PORTLAND, Ore. — A package theft, nearly caught on camera, has Portland police looking for the woman who might be responsible.
It happened just after noon on Monday, March 27. Homeowner Mair Blatt was at lunch when she received a notification on her phone. Blatt uses a Ring Video Doorbell, which can capture video and sound of people walking up to a front porch. The camera on the doorbell is motion-activated and will send a live video feed to the homeowner's phone. Blatt admits she didn't look at her notification carefully.
"My phone got a ping and I actually looked at the phone when it pinged and saw the image of this person coming up my stairs and I thought it was my neighbor."
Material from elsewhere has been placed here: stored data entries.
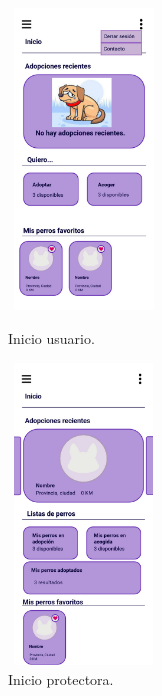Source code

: \documentclass[a4paper, 12pt]{article}
\begin{document}
\begin{figure}[H]
   	\begin{minipage}{0.48\textwidth}
		\begin{center}
			{\includegraphics[height=8cm, width=4cm]{design/UserPage.jpg}\par}
			\caption{Inicio usuario.}
			\medskip
			\small

		\end{center}  
	\end{minipage}\hfill
   	\begin{minipage}{0.48\textwidth}
		\begin{center}
			{\includegraphics[height=8cm, width=4cm]{design/CompanyPage.jpg}\par}
			\caption{Inicio protectora.}
			\medskip			
		\end{center}  
	\end{minipage}\hfill
\end{figure}
\end{document}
Blatt dismissed the notification but the camera kept rolling long enough to show the woman get closer to the door and then take out a notebook as if to write something. When Blatt returned home, she found a note on her porch that read, "Hey! Thank you for the package!"
Blatt then learned UPS had delivered a package to her doorstep an hour earlier. That package was nowhere to be found. Blatt's video doorbell camera stopped recording when she dismissed the notification, so the footage doesn't run long enough to prove the woman actually took the package. Blatt, however, is confident that's what happened. The empty box was found around the corner and in some bushes.
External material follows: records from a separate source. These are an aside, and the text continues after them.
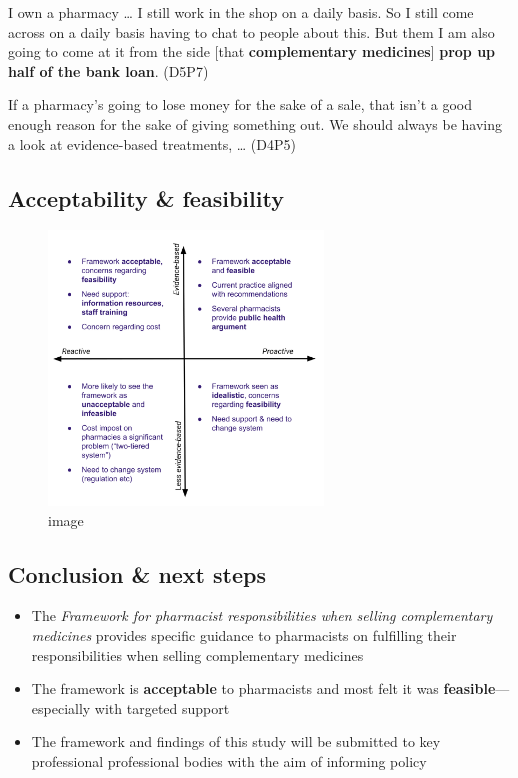 \documentclass[]{article}
\begin{document}
I own a pharmacy \ldots{} I still work in the shop on a daily basis. So
I still come across on a daily basis having to chat to people about
this. But them I am also going to come at it from the side {[}that
\textbf{complementary medicines}{]} \textbf{prop up half of the bank
loan}. (D5P7)

If a pharmacy's going to lose money for the sake of a sale, that isn't a
good enough reason for the sake of giving something out. We should
always be having a look at evidence-based treatments, \ldots{} (D4P5)

\subsection{Acceptability \&
feasibility}\label{acceptability-feasibility}

\begin{figure}
\centering
\includegraphics[width=0.65000\textwidth]{files/CMEthics_accfeas.png}
\caption{image}
\end{figure}

\subsection{Conclusion \& next steps}\label{conclusion-next-steps}

\begin{itemize}
\item
  The \emph{Framework for pharmacist responsibilities when selling
  complementary medicines} provides specific guidance to pharmacists on
  fulfilling their responsibilities when selling complementary medicines
\item
  The framework is \textbf{acceptable} to pharmacists and most felt it
  was \textbf{feasible}---especially with targeted support
\item
  The framework and findings of this study will be submitted to key
  professional professional bodies with the aim of informing policy
\end{itemize}
\end{document}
"The boldness of this gal to just walk through, broad daylight, right at noon and just come up and comfortably take someone's box, thank them for it, rip it open and then litter in my neighborhood," remarked Blatt.
Blatt says the only thing in the package was a $17 bottle of hair oil. She's hoping someone will recognize the woman and call Portland police. Police confirm they are investigating and they believe the woman caught on camera is the prime suspect in the theft.